An additional 344 participants were removed due to incomplete survey responses or completing the survey implausibly quickly (our pre‐defined cutoff criteria based on pilot work and recommended by the survey company was 12 min).
Procedure
After completing informed consent, participants filled out a number of measures regarding self‐esteem, attachment styles, and paranoid beliefs before engaging in the facial trust detection task.
Measures
The revised Paranoia and Deservedness Scale (PaDS –R) was designed on the basis of psychometric analyses of the original scale (Melo, Corcoran, Shryane, & Bentall, 2009) in a large sample of healthy individuals and patients with psychosis (Elahi et al., 2017). In line with recent findings (Bebbington et al., 2013), the 8‐item scale measures the four elements of paranoia (two items per element): interpersonal sensitivity (e.g., ‘My friends often tell me to relax and stop worrying about being deceived or harmed’), mistrust (e.g., ‘You should only trust yourself’), fear of persecution (e.g., ‘I believe that some people want to hurt me deliberately’), and ideas of reference (e.g., ‘Sometimes I think there are hidden insults in things that other people say or do’). Items were answered on a 5‐point scale ranging from ‘Strongly disagree’ to ‘Strongly agree’. Scale reliability was good (α = .87), and responses were normally distributed.

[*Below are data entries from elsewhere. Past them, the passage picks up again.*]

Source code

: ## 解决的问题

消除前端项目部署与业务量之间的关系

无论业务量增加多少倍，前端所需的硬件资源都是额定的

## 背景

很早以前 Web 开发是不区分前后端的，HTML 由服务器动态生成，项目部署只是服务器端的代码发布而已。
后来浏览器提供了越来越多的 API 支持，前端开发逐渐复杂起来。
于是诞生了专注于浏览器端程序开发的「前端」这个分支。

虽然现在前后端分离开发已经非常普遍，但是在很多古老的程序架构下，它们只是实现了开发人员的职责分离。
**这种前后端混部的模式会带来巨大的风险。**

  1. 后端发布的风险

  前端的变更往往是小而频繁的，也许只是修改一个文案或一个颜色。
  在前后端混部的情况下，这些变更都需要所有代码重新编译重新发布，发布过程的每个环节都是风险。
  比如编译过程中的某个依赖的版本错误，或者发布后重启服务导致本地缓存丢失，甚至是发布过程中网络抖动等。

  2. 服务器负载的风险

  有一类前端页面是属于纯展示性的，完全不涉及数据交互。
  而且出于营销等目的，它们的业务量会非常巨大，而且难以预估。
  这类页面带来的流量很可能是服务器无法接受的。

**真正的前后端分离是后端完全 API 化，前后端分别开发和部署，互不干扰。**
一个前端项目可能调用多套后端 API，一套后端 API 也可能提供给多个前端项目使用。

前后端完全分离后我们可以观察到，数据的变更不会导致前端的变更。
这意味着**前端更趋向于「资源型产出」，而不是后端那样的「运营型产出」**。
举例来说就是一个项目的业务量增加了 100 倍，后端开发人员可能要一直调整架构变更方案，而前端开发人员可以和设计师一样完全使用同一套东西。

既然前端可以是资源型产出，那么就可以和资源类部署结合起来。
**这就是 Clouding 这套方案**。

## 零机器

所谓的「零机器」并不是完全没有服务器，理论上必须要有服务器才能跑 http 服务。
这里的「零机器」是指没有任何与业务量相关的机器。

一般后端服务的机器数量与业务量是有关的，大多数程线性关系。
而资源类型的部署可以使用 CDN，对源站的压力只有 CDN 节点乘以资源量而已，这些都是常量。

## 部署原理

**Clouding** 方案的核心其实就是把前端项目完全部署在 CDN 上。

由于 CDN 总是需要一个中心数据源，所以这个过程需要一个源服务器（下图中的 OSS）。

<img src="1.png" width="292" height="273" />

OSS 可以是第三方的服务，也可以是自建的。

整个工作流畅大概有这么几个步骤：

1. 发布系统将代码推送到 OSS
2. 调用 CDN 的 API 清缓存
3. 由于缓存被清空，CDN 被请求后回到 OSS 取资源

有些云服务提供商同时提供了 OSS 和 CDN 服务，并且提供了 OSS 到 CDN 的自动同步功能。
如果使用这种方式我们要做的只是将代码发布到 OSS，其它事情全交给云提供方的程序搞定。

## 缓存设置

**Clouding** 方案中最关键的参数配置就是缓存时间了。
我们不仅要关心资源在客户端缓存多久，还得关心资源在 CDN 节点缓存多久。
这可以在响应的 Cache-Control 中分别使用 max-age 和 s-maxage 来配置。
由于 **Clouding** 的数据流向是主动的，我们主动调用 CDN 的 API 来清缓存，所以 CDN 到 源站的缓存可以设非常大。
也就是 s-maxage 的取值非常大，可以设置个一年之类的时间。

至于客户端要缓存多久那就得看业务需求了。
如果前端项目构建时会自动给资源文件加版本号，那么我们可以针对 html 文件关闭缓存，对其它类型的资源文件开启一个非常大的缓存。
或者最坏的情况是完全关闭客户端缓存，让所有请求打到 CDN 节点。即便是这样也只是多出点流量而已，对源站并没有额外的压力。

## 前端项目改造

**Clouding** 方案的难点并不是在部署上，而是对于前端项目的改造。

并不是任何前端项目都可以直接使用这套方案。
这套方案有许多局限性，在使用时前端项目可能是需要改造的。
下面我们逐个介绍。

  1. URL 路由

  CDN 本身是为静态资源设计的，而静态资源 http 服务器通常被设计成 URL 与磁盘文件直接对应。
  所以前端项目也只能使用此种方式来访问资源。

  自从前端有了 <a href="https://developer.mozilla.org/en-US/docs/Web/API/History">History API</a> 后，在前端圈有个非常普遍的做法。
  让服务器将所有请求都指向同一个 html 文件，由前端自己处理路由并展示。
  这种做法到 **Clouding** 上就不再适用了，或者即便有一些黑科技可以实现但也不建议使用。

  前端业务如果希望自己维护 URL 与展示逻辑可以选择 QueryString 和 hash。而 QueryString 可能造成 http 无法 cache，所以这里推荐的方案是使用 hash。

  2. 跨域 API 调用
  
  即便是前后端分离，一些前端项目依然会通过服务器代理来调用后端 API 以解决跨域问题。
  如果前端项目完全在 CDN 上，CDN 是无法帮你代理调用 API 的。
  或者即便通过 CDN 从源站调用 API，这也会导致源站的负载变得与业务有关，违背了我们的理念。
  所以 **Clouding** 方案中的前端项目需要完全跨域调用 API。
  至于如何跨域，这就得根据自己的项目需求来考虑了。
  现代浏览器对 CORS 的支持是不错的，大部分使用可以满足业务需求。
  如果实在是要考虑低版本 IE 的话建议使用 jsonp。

The Relationship Questionnaire (RQ) was used to assess attachment style (Bartholomew & Horowitz, 1991). Participants read four vignettes describing secure, fearful, pre‐occupied, and dismissing prototypical styles and had to choose the one that describes them best. They were then asked to rate each vignette ‘according to how well or poorly each description corresponds to [their] general relationship style’ on 7‐point scales ranging from ‘Disagree strongly’ to ‘Agree strongly’. Scores on the four scales were used to compute higher order measures of attachment anxiety (negative model of self) by subtracting the sum of secure and dismissing scores from the sum of pre‐occupied and fearful scores and attachment avoidance (negative model of other) by subtracting the sum of secure and pre‐occupied scores from the sum of dismissing and fearful scores. Thus, the formula can be summed up as follows: model of self = (secure + dismissing) − (pre‐occupied + fearful); model of other = (secure + pre‐occupied) − (dismissing + fearful), where higher scores indicate the presence of each type of attachment style.
The short version of the Self‐esteem rating scale (SERS; Lecomte, Corbière, & Laisné, 2006) is a 20‐item scale, designed to assess self‐esteem independently of mood. It consists of 10 positive statements about the self, for example, ‘I feel good about myself’, and 10 negative statements about the self, for example, ‘I feel that others do things much better than I do’. Participants rated each statement from 1, ‘never’, to 7, ‘always’. For both positive self‐esteem (α = .94) and negative self‐esteem (α = .94), scale reliability was good. However, because negative self‐esteem rather than positive self‐esteem has been found to be a strong predictor of paranoia in previous studies (Bentall et al., 2008), only negative self‐esteem is considered in this study.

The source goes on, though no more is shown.